## EXTRACTED ENTRIES
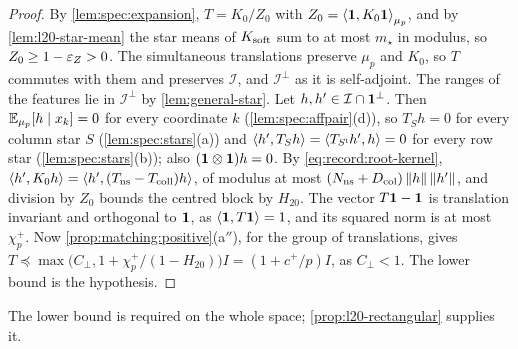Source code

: \begin{proof}
By \cref{lem:spec:expansion}, $T=K_0/Z_0$ with $Z_0=\ip\one{K_0\one}_{\mu_p}$,
and by \cref{lem:l20-star-mean} the star means of $K_{\rm soft}$ sum to at most
$m_\star$ in modulus, so $Z_0\ge1-\eps_Z>0$. The simultaneous translations
preserve $\mu_p$ and $K_0$, so $T$ commutes with them and preserves
$\mathcal I$, and $\mathcal I^\perp$ as it is self-adjoint. The ranges of the
features lie in $\mathcal I^\perp$ by \cref{lem:general-star}. Let
$h,h'\in\mathcal I\cap\one^\perp$. Then $\E_{\mu_p}[h\mid x_k]=0$ for every
coordinate $k$ (\cref{lem:spec:affpair}(d)), so $T_Sh=0$ for every column star
$S$ (\cref{lem:spec:stars}(a)) and
$\ip{h'}{T_Sh}=\ip{T_{S^{\mathsf t}}h'}h=0$ for every row star
(\cref{lem:spec:stars}(b)); also $(\one\otimes\one)h=0$. By
\eqref{eq:record:root-kernel},
$\ip{h'}{K_0h}=\ip{h'}{(T_{\rm ns}-T_{\rm coll})h}$, of modulus at most
$(N_{\rm ns}+D_{\rm col})\norm h\norm{h'}$, and division by $Z_0$ bounds the
centred block by $H_{20}$. The vector $T\one-\one$ is translation invariant
and orthogonal to $\one$, as $\ip\one{T\one}=1$, and its squared norm is at
most $\chi^+_p$. Now \cref{prop:matching:positive}(a$''$), for the group of
translations, gives
$T\preceq\max\bigl(C_\perp,1+\chi^+_p/(1-H_{20})\bigr)I=(1+c^+/p)I$, as
$C_\perp<1$. The lower bound is the hypothesis.
\end{proof}

The lower bound is required on the whole space;
\cref{prop:l20-rectangular} supplies it.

## TASK TO COMPLETE
Leave out the pictures, then repeat the listing above exactly from its first line to the line with "features lie in", inclusive.

## WRITTEN REPLY
Source code

: \begin{proof}
By \cref{lem:spec:expansion}, $T=K_0/Z_0$ with $Z_0=\ip\one{K_0\one}_{\mu_p}$,
and by \cref{lem:l20-star-mean} the star means of $K_{\rm soft}$ sum to at most
$m_\star$ in modulus, so $Z_0\ge1-\eps_Z>0$. The simultaneous translations
preserve $\mu_p$ and $K_0$, so $T$ commutes with them and preserves
$\mathcal I$, and $\mathcal I^\perp$ as it is self-adjoint. The ranges of the
features lie in $\mathcal I^\perp$ by \cref{lem:general-star}. Let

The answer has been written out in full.